Entre essas figuras com grande vida vivida não esqueceu a enorme Simone de Oliveira. Foram, ainda, evocados camaradas comunistas, como Tereso, António Dias Lourenço, Edmundo Pedro, Francisco Martins Rodrigues.

Não faltou a lembrança e história do jovem Abel, o último leproso em Portugal, que Osório conheceu. Fez tributo, seguidamente, a Paulo Abrunhosa. Luminoso, que regava da mesma maneira a sua parte sombria e que o fez morrer tragicamente com 43 anos. Escreveu, com a ajuda do irmão Pedro – um dos nomes maiores da cultura portuguesa –, o livro __ dum Dromedário.

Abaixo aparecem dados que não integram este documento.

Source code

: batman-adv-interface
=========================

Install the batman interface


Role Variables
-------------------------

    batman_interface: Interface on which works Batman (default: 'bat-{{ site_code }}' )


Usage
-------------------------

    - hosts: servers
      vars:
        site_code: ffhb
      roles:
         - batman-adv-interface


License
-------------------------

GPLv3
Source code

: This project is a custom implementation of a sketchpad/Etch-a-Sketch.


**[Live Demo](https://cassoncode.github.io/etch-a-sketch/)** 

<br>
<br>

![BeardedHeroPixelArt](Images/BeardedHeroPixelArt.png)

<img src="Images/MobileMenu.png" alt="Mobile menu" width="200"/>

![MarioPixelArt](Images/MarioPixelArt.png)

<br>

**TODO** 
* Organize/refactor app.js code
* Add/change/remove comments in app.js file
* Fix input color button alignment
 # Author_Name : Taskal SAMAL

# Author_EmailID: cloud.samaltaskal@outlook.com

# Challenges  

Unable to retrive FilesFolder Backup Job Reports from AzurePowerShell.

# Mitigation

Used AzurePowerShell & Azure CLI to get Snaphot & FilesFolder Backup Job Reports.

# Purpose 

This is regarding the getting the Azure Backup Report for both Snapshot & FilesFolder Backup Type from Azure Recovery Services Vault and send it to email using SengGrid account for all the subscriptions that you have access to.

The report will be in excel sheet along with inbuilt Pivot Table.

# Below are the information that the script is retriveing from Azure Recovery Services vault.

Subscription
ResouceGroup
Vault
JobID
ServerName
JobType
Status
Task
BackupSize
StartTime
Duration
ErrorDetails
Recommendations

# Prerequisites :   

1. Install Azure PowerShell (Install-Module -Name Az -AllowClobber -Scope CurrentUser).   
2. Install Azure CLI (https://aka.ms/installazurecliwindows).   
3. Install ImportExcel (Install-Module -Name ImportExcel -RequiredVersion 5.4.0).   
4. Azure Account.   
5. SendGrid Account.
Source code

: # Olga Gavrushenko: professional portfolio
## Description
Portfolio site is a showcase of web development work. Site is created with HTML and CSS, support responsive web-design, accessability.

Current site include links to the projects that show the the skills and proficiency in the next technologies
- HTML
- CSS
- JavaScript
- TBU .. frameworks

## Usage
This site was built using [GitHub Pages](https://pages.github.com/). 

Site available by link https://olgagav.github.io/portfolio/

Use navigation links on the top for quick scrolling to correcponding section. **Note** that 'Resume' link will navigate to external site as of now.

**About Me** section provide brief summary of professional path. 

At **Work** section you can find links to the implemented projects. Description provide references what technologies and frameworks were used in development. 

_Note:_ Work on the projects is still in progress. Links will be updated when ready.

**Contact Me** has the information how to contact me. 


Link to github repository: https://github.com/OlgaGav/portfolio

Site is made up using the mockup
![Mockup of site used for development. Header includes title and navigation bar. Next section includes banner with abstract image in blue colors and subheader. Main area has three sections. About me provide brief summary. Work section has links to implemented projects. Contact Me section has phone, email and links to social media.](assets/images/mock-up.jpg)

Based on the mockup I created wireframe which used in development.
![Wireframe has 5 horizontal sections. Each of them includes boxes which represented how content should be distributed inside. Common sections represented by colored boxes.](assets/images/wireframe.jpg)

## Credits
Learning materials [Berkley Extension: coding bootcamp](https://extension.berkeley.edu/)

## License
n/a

E carimbando eximiamente esse momento nostálgico, Pedro Abrunhosa – que escolheu a luz (não bebe, não fuma) – subiu ao palco, comovido, e cantou ao piano «Deixas em mim tanto de ti» (tema dedicado ao seu irmão).

Nesta memória, feita homenagem, foi gratificante ouvir a voz inconfundível e amiga de Maria Barroso e da sua história coincidente com a história fundadora do PS, criado pelo seu marido Mário Soares.

Mereceram, ainda, igual menção de destaque: a cientista Raquel Seruca, que partiu cedo (contou com a presença da mãe na Casa da Música); a própria mãe de Luís Osório, que amava cantar mas que ele nunca a ouviu cantar; a atleta Aurora Cunha, a nossa campeã do mundo e que também estava presente; o atleta Carlos Lopes, que está doente em sua casa e que recebeu, entretanto, do Luís um vídeo mostrando o público, de pé, ovacionando o campeão que ganhou tudo o que havia para ganhar, para assim sentir que não está só nem esquecido; o político Álvaro Cunhal e o bispo D. Manuel Martins.

O enorme presidente Jorge Nuno Pinto da Costa, ali presente e que em pequeno chegou a querer ser polícia-sinaleiro, teve também um enfoque especial na sessão, tendo sido várias vezes aplaudido. Osório afirmou que Pinto da Costa foi quem tornou o FCP um símbolo nacional e que, sendo ele benfiquista, era um privilégio estar diante do presidente do FCP. Por sua vez, e sobre a vontade de querer continuar a ganhar, este afirmou: “Quando perdermos a ambição, morreremos mesmo sem estar fortes”. Não foi esquecida a evocação ao seu irmão José Eduardo, um grande médico de quem considerou não ter tido a melhor homenagem de despedida pelo país.

Eis outras figuras públicas, além das já indicadas, que estiveram presentes no Porto, neste espetáculo imperdível: Jorge Gabriel, Luís Portela e Nuno Cardoso.